Center on Social Dynamics and Policy

About the Center on Social Dynamics and Policy

The Brookings Center on Social Dynamics and Policy applies complex systems science to the study of social dynamics and their implications for policy, mainly through the use of computational modeling and simulation. In a policy setting, complexity refers to situations in which responses to policy change may not be uniform or intuitive, due in part to feedback effects, time delays, interconnectedness, and non-linearity. In such situations, approaches from complex systems science can offer important advantages for the understanding of emergent social phenomena and the crafting of effective policy.

Agent-Based Modeling
A central technique used at CSDP is agent-based computational modeling (ABM). This approach uses artificial societies, constructed on computers, to study how key social dynamics may be generated “from the bottom up” and how such dynamics may respond to policy changes. Data generated in the ABM models can be directly compared to, and validated against, real-world data. This bottom-up approach often provides important insights into the causal mechanisms driving the outcomes of interest, and also provides a powerful and unique computational laboratory for policy experimentation.
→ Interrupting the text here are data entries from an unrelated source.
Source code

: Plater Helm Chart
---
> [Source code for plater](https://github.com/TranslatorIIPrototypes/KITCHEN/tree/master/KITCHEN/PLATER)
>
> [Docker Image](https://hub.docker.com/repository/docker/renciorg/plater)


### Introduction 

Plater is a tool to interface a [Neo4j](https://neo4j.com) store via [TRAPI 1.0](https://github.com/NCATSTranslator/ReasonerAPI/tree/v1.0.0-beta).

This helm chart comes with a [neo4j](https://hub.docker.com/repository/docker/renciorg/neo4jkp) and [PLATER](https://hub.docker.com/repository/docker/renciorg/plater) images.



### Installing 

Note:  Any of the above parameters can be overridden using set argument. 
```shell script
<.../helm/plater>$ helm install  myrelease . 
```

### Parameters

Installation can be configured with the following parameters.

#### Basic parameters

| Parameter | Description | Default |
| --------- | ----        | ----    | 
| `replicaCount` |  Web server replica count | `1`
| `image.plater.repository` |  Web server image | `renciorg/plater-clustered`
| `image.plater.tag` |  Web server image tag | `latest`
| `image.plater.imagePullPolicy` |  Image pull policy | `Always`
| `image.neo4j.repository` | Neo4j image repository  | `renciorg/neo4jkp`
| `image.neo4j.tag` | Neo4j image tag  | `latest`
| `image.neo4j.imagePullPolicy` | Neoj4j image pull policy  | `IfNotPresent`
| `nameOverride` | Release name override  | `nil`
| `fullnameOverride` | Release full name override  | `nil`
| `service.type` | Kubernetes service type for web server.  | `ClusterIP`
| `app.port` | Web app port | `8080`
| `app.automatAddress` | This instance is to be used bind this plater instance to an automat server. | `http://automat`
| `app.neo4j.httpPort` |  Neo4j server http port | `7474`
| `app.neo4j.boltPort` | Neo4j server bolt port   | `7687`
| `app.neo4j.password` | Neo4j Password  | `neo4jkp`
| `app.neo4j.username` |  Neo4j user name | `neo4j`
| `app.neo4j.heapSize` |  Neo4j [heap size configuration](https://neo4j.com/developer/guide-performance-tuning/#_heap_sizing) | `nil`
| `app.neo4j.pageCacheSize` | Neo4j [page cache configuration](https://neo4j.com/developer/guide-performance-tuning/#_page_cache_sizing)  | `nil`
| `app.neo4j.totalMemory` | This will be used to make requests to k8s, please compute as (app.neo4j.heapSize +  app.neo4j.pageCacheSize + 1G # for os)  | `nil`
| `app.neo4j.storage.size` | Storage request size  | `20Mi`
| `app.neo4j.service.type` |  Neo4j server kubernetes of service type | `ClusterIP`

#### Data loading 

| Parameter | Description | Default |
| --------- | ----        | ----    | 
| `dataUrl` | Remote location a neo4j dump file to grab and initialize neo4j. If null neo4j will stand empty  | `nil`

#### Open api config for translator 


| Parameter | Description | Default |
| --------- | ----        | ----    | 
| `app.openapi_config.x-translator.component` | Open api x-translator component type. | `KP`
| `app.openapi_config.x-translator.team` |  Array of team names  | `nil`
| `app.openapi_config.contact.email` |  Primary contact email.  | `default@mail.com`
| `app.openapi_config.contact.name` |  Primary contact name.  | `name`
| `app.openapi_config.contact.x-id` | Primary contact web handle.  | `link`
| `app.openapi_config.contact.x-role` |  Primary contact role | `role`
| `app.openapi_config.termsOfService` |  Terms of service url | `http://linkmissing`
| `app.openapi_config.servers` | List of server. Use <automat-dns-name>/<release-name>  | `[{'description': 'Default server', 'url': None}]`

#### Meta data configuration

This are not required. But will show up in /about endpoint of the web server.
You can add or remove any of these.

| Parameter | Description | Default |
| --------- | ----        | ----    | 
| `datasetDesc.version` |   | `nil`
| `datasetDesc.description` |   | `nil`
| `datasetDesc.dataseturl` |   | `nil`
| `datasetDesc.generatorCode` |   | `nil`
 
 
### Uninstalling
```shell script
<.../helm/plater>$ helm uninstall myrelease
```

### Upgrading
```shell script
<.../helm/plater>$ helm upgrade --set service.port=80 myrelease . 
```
The computational environmental allows researchers to quickly and cost-effectively design and test a wide range of policy interventions.

Application to Policy Research
To design effective policies in an increasingly complex, interdependent world, better understanding of causal mechanisms is needed—we must understand not just what factors play a role in a given phenomena, but how and why these factors matter. Social dynamics are key drivers in the systems underlying many policy challenges--from the obesity epidemic to financial reform to ethnic conflict—and understanding such dynamics is the central focus of CSDP.

Research Agenda

The Center's research is based on the work of a number of Brookings Scholars and a broader network of external researchers.
  • CSDP is part of the research network of the National Collaborative on Childhood Obesity Research (NCCOR), a joint project of the National Institutes of Health, the Centers for Disease Control, the Robert Wood Johnson Foundation, and the United States Department of Agriculture to address the problem of childhood obesity in America. CSDP Director Hammond serves on the steering committee of the network’s Computational Modeling group (CompMod).
  • CSDP participates in National Institutes of Health's Models of Infectious Disease Agent Study (MIDAS), a collaboration of research and informatics groups to develop computational models of the interactions between infectious agents and their hosts, disease spread, prediction systems, and response strategies.
  • CSDP Director Hammond is a member of the newly formed multidisciplinary National Institutes of Health Network on Inequality, Complexity, and Health (NICH). The network’s goal is to apply state-of-the-art conceptual and computational models to the understanding of the origins of health disparities, and to the design of policy interventions to reduce such disparities.
  • CSDP research studies the important role social networks can play in both infectious and chronic public health challenges, from obesity and smoking to influenza pandemics
  • CSDP has ongoing research on the determinants and dynamics of public trust—in institutional, in government, and in public health. Low trust can undermine the effectiveness of institutional reforms, of efforts to reduce corruption or conflict, and of both pharmaceutical and non-pharmaceutical public health interventions
  • With collaborators from the Santa Fe Institute, CSDP researchers are exploring novel approaches to understanding the complex inter-relationship between humans and their ecosystems, and the impact different public policy may have on such dynamics
  • CSDP collaborates with the Brookings Center on Children and Families to study the growth of single-parent families caused by early unwed childbearing and the decline of marriage.